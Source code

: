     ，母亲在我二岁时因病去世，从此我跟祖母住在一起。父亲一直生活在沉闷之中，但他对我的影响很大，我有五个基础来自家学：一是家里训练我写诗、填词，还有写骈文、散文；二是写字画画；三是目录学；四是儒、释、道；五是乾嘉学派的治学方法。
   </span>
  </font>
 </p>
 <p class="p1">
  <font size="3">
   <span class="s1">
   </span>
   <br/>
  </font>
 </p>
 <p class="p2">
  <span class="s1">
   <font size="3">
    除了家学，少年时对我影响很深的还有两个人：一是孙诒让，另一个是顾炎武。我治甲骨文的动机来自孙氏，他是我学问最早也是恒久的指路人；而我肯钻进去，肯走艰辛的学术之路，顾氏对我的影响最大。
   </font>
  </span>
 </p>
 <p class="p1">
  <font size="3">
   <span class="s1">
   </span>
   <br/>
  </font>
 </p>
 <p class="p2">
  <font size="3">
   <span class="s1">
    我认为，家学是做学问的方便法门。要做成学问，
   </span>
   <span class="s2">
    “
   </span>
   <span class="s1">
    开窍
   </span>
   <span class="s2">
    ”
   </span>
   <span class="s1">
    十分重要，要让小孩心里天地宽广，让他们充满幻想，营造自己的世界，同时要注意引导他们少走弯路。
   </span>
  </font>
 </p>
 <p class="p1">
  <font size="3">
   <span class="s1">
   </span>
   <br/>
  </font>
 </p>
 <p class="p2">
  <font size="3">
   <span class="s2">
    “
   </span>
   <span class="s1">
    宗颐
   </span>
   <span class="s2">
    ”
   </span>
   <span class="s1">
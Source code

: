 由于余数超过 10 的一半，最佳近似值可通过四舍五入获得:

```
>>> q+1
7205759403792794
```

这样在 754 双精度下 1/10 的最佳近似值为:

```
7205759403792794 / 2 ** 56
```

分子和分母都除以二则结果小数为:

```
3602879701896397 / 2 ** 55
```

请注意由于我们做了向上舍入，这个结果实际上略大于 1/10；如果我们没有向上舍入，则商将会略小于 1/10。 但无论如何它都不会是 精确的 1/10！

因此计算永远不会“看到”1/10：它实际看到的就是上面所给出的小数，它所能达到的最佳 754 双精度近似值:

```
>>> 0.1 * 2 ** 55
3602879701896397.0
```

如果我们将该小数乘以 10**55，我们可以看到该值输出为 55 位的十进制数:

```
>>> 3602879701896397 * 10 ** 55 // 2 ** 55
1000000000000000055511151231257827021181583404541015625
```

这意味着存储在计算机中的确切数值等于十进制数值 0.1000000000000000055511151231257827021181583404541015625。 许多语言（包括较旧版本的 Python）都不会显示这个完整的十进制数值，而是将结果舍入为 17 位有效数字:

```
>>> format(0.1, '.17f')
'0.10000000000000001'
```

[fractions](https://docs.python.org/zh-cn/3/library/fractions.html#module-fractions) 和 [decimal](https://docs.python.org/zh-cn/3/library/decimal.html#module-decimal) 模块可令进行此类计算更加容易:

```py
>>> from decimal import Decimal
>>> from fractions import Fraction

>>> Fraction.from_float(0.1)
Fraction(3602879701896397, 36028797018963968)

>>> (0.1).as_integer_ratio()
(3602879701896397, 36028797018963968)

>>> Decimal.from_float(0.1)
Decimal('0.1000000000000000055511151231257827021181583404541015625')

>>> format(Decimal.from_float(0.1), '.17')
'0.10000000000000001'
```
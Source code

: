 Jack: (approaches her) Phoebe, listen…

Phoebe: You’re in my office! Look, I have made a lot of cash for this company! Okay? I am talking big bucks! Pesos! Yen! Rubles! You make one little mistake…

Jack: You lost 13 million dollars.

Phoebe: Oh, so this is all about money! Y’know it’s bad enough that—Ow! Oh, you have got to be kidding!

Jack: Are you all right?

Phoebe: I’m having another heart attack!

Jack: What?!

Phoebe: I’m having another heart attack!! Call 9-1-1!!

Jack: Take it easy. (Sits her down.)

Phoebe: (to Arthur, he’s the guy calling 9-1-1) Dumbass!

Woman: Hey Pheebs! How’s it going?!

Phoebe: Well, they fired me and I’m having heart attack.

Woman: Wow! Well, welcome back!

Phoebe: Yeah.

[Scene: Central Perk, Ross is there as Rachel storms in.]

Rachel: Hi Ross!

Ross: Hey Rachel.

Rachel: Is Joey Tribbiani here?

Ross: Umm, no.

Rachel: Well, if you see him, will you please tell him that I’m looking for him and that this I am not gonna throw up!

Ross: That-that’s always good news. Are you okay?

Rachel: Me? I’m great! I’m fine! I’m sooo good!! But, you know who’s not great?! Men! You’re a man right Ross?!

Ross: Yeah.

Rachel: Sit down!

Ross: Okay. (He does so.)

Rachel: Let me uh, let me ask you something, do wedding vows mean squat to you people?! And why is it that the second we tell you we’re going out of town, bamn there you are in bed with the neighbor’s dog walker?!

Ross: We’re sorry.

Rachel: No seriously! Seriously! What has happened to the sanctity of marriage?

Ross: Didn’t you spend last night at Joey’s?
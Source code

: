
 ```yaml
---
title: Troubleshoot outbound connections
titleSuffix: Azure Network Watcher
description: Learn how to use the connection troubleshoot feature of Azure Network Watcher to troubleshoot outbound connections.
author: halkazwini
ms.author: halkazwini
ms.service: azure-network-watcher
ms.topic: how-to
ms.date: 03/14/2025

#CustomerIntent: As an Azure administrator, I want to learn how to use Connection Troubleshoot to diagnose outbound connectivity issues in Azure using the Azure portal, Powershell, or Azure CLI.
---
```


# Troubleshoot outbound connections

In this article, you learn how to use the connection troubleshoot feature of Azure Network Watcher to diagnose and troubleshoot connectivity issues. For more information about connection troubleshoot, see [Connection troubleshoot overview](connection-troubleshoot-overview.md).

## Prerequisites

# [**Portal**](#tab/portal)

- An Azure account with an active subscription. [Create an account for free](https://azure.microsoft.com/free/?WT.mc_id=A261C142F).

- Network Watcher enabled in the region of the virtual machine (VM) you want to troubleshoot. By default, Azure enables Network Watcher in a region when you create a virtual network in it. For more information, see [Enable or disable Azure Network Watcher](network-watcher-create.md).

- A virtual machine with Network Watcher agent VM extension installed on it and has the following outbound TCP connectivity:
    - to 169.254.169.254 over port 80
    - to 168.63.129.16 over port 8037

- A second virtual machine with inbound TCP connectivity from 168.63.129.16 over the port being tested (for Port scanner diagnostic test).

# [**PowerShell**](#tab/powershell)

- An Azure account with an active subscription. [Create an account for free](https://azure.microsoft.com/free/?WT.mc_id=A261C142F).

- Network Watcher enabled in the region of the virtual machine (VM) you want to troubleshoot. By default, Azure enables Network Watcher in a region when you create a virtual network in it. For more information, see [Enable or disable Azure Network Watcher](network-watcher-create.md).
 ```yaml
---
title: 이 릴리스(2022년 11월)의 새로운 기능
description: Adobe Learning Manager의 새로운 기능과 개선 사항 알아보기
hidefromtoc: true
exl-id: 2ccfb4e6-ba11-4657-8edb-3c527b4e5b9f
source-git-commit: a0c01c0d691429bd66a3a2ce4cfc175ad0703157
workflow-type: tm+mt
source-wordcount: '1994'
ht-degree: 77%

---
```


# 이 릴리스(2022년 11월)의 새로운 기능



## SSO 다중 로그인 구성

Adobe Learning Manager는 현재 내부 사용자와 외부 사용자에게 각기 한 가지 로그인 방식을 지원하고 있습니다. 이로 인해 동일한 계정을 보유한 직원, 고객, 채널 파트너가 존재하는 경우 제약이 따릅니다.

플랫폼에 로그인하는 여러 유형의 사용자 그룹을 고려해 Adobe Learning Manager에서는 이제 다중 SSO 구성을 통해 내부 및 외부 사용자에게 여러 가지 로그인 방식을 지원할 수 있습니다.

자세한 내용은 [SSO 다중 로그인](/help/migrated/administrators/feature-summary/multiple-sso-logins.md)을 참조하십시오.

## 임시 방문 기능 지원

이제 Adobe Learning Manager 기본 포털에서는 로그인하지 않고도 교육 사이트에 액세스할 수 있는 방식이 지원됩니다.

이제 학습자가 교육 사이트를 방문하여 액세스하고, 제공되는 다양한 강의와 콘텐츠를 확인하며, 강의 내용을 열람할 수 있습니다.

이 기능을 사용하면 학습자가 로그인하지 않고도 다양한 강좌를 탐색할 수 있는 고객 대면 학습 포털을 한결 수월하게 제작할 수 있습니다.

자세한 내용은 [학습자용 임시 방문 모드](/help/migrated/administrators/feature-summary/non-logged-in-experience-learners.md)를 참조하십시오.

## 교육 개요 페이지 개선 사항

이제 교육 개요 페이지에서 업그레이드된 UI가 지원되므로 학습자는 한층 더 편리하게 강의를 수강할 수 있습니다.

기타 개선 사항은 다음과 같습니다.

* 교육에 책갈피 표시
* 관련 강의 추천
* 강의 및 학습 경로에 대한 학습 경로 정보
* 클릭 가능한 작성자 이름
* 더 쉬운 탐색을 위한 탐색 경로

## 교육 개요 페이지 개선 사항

== == ==

◆ **DIRECTIONS**
In the data above, start at the line that has "## SSO 다중 로그인 구성", stop after the line that has "대한 학습 경로 정보", and print every line in between exactly as it stands.

◆ **SOLUTION TO THIS EXERCISE**
## SSO 다중 로그인 구성

Adobe Learning Manager는 현재 내부 사용자와 외부 사용자에게 각기 한 가지 로그인 방식을 지원하고 있습니다. 이로 인해 동일한 계정을 보유한 직원, 고객, 채널 파트너가 존재하는 경우 제약이 따릅니다.

플랫폼에 로그인하는 여러 유형의 사용자 그룹을 고려해 Adobe Learning Manager에서는 이제 다중 SSO 구성을 통해 내부 및 외부 사용자에게 여러 가지 로그인 방식을 지원할 수 있습니다.

자세한 내용은 [SSO 다중 로그인](/help/migrated/administrators/feature-summary/multiple-sso-logins.md)을 참조하십시오.

## 임시 방문 기능 지원

이제 Adobe Learning Manager 기본 포털에서는 로그인하지 않고도 교육 사이트에 액세스할 수 있는 방식이 지원됩니다.

이제 학습자가 교육 사이트를 방문하여 액세스하고, 제공되는 다양한 강의와 콘텐츠를 확인하며, 강의 내용을 열람할 수 있습니다.

이 기능을 사용하면 학습자가 로그인하지 않고도 다양한 강좌를 탐색할 수 있는 고객 대면 학습 포털을 한결 수월하게 제작할 수 있습니다.

자세한 내용은 [학습자용 임시 방문 모드](/help/migrated/administrators/feature-summary/non-logged-in-experience-learners.md)를 참조하십시오.

## 교육 개요 페이지 개선 사항

이제 교육 개요 페이지에서 업그레이드된 UI가 지원되므로 학습자는 한층 더 편리하게 강의를 수강할 수 있습니다.

기타 개선 사항은 다음과 같습니다.

* 교육에 책갈피 표시
* 관련 강의 추천
* 강의 및 학습 경로에 대한 학습 경로 정보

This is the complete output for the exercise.